What is needed: In the data below, how many lines contain the string "Здесь"? Give only the number.

Dataset extract:

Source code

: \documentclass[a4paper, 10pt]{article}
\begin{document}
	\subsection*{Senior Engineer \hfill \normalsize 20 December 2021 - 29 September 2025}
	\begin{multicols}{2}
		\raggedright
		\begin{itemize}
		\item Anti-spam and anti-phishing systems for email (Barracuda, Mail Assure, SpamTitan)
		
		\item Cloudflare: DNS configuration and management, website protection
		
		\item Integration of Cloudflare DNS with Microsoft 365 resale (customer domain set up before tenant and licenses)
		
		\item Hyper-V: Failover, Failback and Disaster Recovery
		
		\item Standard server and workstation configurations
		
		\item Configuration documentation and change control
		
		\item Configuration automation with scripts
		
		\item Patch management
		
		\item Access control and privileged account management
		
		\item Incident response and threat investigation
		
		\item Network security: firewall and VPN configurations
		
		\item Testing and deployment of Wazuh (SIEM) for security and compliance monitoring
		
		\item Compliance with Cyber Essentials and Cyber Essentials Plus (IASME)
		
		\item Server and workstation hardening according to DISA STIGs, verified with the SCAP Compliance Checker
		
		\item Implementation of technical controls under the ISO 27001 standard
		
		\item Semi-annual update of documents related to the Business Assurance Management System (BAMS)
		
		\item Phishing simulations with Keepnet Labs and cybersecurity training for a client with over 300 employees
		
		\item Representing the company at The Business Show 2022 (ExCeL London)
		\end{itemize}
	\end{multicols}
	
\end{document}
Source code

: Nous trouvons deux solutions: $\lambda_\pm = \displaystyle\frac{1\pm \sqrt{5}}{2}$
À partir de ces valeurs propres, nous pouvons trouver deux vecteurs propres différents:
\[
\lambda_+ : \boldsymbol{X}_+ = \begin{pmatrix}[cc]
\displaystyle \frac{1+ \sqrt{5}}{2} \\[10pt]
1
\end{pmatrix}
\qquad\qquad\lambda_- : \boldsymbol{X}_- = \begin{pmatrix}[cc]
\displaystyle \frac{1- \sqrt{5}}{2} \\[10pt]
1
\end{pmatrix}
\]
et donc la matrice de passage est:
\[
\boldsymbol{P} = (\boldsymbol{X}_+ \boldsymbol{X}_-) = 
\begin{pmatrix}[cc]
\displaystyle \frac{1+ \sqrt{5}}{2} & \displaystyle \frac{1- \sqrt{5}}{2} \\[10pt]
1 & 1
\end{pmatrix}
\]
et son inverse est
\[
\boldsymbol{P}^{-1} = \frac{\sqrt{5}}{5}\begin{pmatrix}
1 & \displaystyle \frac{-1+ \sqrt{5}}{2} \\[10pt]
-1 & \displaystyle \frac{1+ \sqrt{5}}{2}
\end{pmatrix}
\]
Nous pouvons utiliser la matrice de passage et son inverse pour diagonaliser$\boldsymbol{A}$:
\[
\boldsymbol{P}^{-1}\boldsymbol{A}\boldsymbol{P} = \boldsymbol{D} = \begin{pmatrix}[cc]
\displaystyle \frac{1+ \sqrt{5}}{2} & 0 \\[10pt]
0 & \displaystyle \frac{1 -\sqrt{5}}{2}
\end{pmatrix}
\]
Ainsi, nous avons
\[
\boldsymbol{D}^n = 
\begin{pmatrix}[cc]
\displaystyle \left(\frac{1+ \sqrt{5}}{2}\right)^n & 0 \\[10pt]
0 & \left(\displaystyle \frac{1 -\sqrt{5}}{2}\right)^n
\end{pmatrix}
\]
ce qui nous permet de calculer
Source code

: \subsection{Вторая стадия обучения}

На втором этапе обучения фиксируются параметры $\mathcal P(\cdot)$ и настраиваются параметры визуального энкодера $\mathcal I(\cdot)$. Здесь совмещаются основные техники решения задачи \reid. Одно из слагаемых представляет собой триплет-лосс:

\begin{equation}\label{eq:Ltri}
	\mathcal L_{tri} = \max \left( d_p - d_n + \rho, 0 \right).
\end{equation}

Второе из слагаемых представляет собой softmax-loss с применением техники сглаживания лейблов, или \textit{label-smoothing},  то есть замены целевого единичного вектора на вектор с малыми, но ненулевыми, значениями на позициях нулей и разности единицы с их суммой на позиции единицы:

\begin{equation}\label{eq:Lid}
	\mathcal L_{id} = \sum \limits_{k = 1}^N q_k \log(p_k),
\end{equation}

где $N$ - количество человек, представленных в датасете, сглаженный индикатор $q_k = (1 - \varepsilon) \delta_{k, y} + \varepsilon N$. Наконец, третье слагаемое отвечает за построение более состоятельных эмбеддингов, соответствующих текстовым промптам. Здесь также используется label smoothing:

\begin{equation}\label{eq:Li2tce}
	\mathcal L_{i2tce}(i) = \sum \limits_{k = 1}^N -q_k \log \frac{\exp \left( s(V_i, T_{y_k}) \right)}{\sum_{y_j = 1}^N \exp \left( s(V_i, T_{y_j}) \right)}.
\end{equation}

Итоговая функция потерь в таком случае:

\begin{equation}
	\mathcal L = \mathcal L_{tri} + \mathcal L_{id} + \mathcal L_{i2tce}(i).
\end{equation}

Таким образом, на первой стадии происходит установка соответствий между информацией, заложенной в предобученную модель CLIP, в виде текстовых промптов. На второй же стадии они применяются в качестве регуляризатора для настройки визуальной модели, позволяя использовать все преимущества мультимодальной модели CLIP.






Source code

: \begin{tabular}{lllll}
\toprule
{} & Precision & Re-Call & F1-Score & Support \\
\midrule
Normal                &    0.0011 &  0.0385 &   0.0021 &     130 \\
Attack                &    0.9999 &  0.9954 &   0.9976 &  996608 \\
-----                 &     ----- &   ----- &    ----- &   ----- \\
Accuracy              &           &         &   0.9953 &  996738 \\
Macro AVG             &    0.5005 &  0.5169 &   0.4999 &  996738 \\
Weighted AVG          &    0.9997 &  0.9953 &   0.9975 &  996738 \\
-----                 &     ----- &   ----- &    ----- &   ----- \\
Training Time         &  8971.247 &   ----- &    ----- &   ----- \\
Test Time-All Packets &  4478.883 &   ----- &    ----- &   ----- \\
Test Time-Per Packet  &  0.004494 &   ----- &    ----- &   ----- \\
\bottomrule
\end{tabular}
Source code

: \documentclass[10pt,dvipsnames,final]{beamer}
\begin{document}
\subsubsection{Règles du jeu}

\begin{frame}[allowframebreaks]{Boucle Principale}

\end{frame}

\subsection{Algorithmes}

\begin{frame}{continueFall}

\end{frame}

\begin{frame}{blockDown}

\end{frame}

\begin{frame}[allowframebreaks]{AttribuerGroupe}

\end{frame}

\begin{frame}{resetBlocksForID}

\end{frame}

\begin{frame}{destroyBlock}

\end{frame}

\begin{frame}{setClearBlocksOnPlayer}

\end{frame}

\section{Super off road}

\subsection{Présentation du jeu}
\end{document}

Answer to this problem: 2